*** INFORMATION

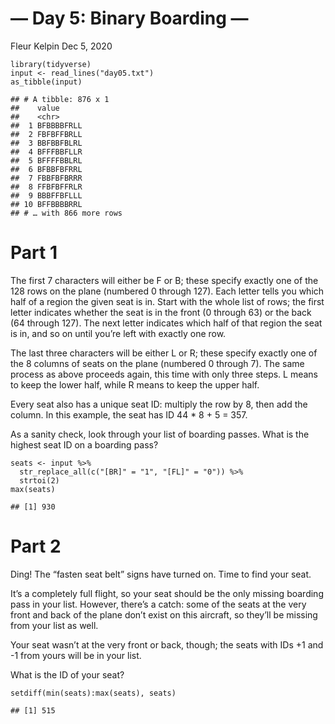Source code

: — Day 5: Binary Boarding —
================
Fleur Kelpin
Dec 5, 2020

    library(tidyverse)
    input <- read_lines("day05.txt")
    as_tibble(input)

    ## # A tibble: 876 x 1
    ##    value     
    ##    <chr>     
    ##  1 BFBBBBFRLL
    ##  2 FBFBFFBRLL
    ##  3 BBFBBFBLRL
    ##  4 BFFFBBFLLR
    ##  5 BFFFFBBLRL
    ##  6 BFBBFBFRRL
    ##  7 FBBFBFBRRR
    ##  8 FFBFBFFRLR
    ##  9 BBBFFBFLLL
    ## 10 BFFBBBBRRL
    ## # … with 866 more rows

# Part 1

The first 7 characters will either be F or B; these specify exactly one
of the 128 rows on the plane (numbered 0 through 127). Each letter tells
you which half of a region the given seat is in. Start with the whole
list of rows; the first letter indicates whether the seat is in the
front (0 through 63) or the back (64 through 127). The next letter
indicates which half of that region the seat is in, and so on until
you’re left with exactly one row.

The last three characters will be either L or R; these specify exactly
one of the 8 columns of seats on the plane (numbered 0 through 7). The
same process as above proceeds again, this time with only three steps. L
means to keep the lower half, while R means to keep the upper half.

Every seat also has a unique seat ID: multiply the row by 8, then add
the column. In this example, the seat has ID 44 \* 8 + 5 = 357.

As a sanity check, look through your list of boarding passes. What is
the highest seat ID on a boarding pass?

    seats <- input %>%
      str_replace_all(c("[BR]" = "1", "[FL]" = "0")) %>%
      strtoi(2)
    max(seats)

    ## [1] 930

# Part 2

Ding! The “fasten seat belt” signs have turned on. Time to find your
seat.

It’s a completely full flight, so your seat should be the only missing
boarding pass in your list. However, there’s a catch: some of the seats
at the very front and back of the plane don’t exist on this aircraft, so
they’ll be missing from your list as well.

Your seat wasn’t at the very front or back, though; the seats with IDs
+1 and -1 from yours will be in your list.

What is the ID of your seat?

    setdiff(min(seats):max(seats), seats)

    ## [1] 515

******
*** INFORMATION

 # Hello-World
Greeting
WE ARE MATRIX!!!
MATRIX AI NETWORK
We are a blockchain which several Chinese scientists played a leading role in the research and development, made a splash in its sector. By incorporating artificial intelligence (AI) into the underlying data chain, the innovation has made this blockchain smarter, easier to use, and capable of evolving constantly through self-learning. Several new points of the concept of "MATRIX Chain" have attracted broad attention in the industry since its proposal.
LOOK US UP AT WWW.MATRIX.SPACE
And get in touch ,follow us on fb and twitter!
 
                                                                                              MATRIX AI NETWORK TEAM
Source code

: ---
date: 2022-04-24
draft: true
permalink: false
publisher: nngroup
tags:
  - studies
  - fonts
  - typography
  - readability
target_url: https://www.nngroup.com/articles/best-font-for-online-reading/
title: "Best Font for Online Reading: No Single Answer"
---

******

Throughout the data above, copy all lines where the word "What" is found.

As a sanity check, look through your list of boarding passes. What is
What is the ID of your seat?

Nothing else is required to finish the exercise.